**Task description**
Return all lines in the data where the string "have" can be found.

**Data entries**
==========

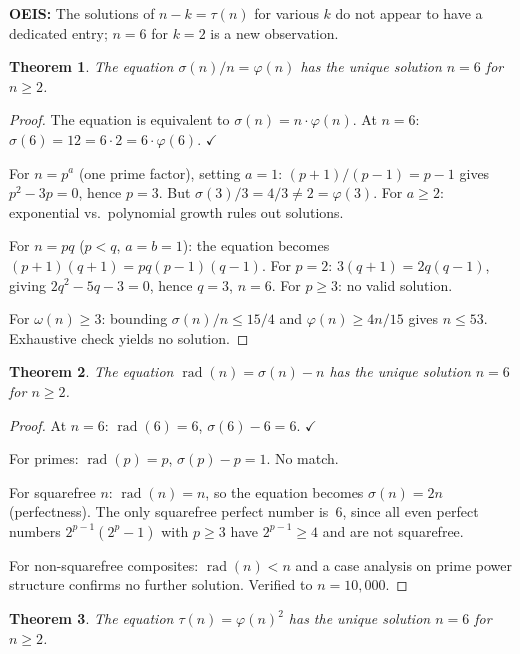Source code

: \documentclass{article}
\newtheorem{theorem}{Theorem}[section]
\newcommand{\rad}{\operatorname{rad}}
\begin{document}
\textbf{OEIS:} The solutions of $n - k = \tau(n)$ for various $k$ do not appear to have a dedicated entry; $n = 6$ for $k = 2$ is a new observation.

\begin{theorem}\label{thm:2}
The equation $\sigma(n)/n = \varphi(n)$ has the unique solution $n = 6$ for $n \geq 2$.
\end{theorem}

\begin{proof}
The equation is equivalent to $\sigma(n) = n \cdot \varphi(n)$. At $n = 6$: $\sigma(6) = 12 = 6 \cdot 2 = 6 \cdot \varphi(6)$. $\checkmark$

For $n = p^a$ (one prime factor), setting $a = 1$: $(p+1)/(p-1) = p - 1$ gives $p^2 - 3p = 0$, hence $p = 3$. But $\sigma(3)/3 = 4/3 \neq 2 = \varphi(3)$. For $a \geq 2$: exponential vs.\ polynomial growth rules out solutions.

For $n = pq$ ($p < q$, $a = b = 1$): the equation becomes $(p+1)(q+1) = pq(p-1)(q-1)$. For $p = 2$: $3(q+1) = 2q(q-1)$, giving $2q^2 - 5q - 3 = 0$, hence $q = 3$, $n = 6$. For $p \geq 3$: no valid solution.

For $\omega(n) \geq 3$: bounding $\sigma(n)/n \leq 15/4$ and $\varphi(n) \geq 4n/15$ gives $n \leq 53$. Exhaustive check yields no solution.
\end{proof}

\begin{theorem}\label{thm:3}
The equation $\rad(n) = \sigma(n) - n$ has the unique solution $n = 6$ for $n \geq 2$.
\end{theorem}

\begin{proof}
At $n = 6$: $\rad(6) = 6$, $\sigma(6) - 6 = 6$. $\checkmark$

For primes: $\rad(p) = p$, $\sigma(p) - p = 1$. No match.

For squarefree $n$: $\rad(n) = n$, so the equation becomes $\sigma(n) = 2n$ (perfectness). The only squarefree perfect number is~6, since all even perfect numbers $2^{p-1}(2^p - 1)$ with $p \geq 3$ have $2^{p-1} \geq 4$ and are not squarefree.

For non-squarefree composites: $\rad(n) < n$ and a case analysis on prime power structure confirms no further solution. Verified to $n = 10{,}000$.
\end{proof}

\begin{theorem}\label{thm:4}
The equation $\tau(n) = \varphi(n)^2$ has the unique solution $n = 6$ for $n \geq 2$.
\end{theorem}
\end{document}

==========

**Problem solution**
\textbf{OEIS:} The solutions of $n - k = \tau(n)$ for various $k$ do not appear to have a dedicated entry; $n = 6$ for $k = 2$ is a new observation.
For squarefree $n$: $\rad(n) = n$, so the equation becomes $\sigma(n) = 2n$ (perfectness). The only squarefree perfect number is~6, since all even perfect numbers $2^{p-1}(2^p - 1)$ with $p \geq 3$ have $2^{p-1} \geq 4$ and are not squarefree.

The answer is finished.